§ **EXERCISE**
Report each line of the entries that contains the word "sender", copied in full.

§ **DATA UNDER STUDY**
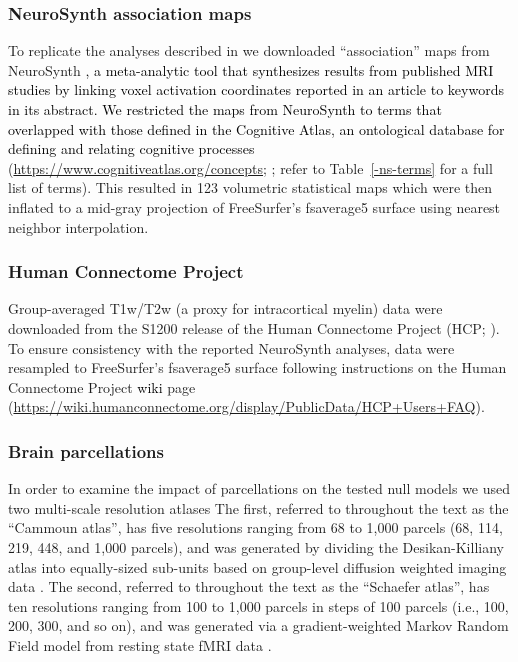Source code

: \documentclass[12pt,aps,pra,reprint,showkeys]{revtex4-1}
\newcommand{\nimg}[1]{\textcolor{black}{{#1}}}
\begin{document}
\subsubsection*{NeuroSynth association maps}

To replicate the analyses described in \citet{alexanderbloch2018neuroimage} we downloaded ``association'' maps from NeuroSynth \citep{yarkoni2011natmethods}\nimg{, a meta-analytic tool that synthesizes results from published MRI studies by linking voxel activation coordinates reported in an article to keywords in its abstract.
We restricted the maps from NeuroSynth to terms that overlapped with those defined in the Cognitive Atlas, an ontological database for defining and relating cognitive processes} (\url{https://www.cognitiveatlas.org/concepts}; \citealt{poldrack2011frontiers, poldrack2011neuron, poldrack2016annrevpsych}; refer to Table~\ref{-ns-terms} for a full list of terms).
This resulted in 123 volumetric statistical maps which were then inflated to a mid-gray projection of FreeSurfer's fsaverage5 surface using nearest neighbor interpolation.

\subsubsection*{Human Connectome Project}

Group-averaged T1w/T2w (a proxy for intracortical myelin) data were downloaded from the S1200 release of the Human Connectome Project (HCP; \citealt{vanessen2013neuroimage}).
To ensure consistency with the reported NeuroSynth analyses, data were resampled to FreeSurfer's fsaverage5 surface following instructions on the Human Connectome Project \nimg{wiki} page (\url{https://wiki.humanconnectome.org/display/PublicData/HCP+Users+FAQ}).

\subsubsection*{Brain parcellations}

In order to examine the impact of parcellations on the tested null models we used two multi-scale resolution atlases
The first, referred to throughout the text as the ``Cammoun atlas'', has five resolutions ranging from 68 to 1,000 parcels (68, 114, 219, 448, and 1,000 parcels), and was generated by dividing the Desikan-Killiany atlas \citep{desikan2006automated} into equally-sized sub-units based on group-level diffusion weighted imaging data \citep{cammoun2012mapping}.
The second, referred to throughout the text as the ``Schaefer atlas'', has ten resolutions ranging from 100 to 1,000 parcels in steps of 100 parcels (i.e., 100, 200, 300, and so on), and was generated via a gradient-weighted Markov Random Field model from resting state fMRI data \citep{schaefer2018cercor}.
\end{document}
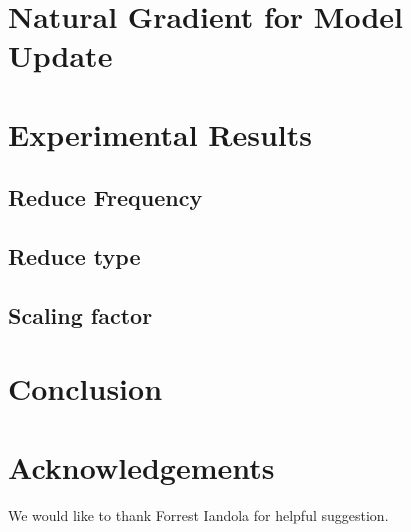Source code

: \documentclass{article}
\begin{document}
\section{Natural Gradient for Model Update}

\section{Experimental Results}
\subsection{Reduce Frequency}

\subsection{Reduce type}

\subsection{Scaling factor}

\section{Conclusion}


\section{Acknowledgements}
We would like to thank Forrest Iandola for helpful suggestion.



\end{document}
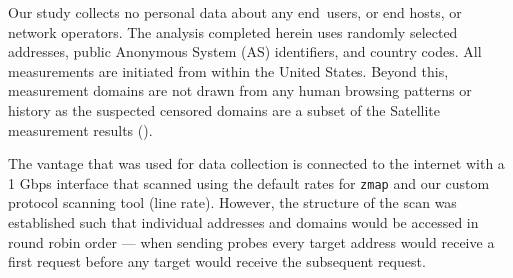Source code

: Our study collects no personal data about any end~users, or end hosts, or
network operators. The analysis completed herein uses randomly selected
addresses, public Anonymous System (AS) identifiers, and country codes.  All
measurements are initiated from within the United States.
Beyond this,
measurement domains are not drawn from any human browsing patterns or history
as the suspected censored domains are a subset of the Satellite measurement
results (\cf {}).

The vantage that was used for data collection is connected to the internet with
a 1 Gbps interface that scanned using the default rates for {\tt zmap} and our
custom protocol scanning tool (line rate). However, the structure of the scan
was established such that individual addresses and domains would be accessed in
round robin order --- \ie when sending probes every target address would
receive a first request before any target would receive the subsequent request.


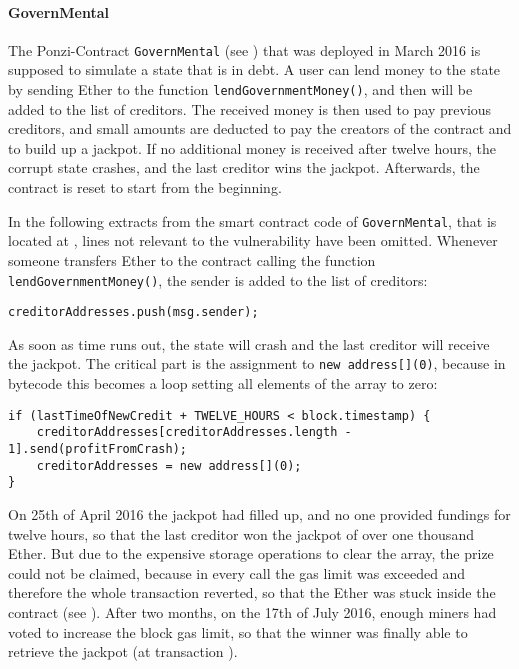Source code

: \paragraph{GovernMental}
The Ponzi-Contract \texttt{GovernMental} (see \cite{github:governmental}) that was deployed in March 2016 is supposed to simulate a state that is in debt. A user can lend money to the state by sending Ether to the function \texttt{lendGovernmentMoney()}, and then will be added to the list of creditors. The received money is then used to pay previous creditors, and small amounts are deducted to pay the creators of the contract and to build up a jackpot. If no additional money is received after twelve hours, the corrupt state crashes, and the last creditor wins the jackpot. Afterwards, the contract is reset to start from the beginning.

In the following extracts from the smart contract code of \texttt{GovernMental}, that is located at \cite{etherscan:governmental:code}, lines not relevant to the vulnerability have been omitted. Whenever someone transfers Ether to the contract calling the function \texttt{lendGovernmentMoney()}, the sender is added to the list of creditors:
\begin{verbatim}
creditorAddresses.push(msg.sender);
\end{verbatim}

As soon as time runs out, the state will crash and the last creditor will receive the jackpot. The critical part is the assignment to \texttt{new address[](0)}, because in bytecode this becomes a loop setting all elements of the array to zero:
\begin{verbatim}
if (lastTimeOfNewCredit + TWELVE_HOURS < block.timestamp) {
	creditorAddresses[creditorAddresses.length - 1].send(profitFromCrash);
	creditorAddresses = new address[](0);
}
\end{verbatim}

On 25th of April 2016 the jackpot had filled up, and no one provided fundings for twelve hours, so that the last creditor won the jackpot of over one thousand Ether. But due to the expensive storage operations to clear the array, the prize could not be claimed, because in every call the gas limit was exceeded and therefore the whole transaction reverted, so that the Ether was stuck inside the contract (see \cite{reddit:governmental}). After two months, on the 17th of July 2016, enough miners had voted to increase the block gas limit, so that the winner was finally able to retrieve the jackpot (at transaction \cite{etherscan:governmental:retrieve}).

§ **RESPONSE FOR THIS EXERCISE**
In the following extracts from the smart contract code of \texttt{GovernMental}, that is located at \cite{etherscan:governmental:code}, lines not relevant to the vulnerability have been omitted. Whenever someone transfers Ether to the contract calling the function \texttt{lendGovernmentMoney()}, the sender is added to the list of creditors:
creditorAddresses.push(msg.sender);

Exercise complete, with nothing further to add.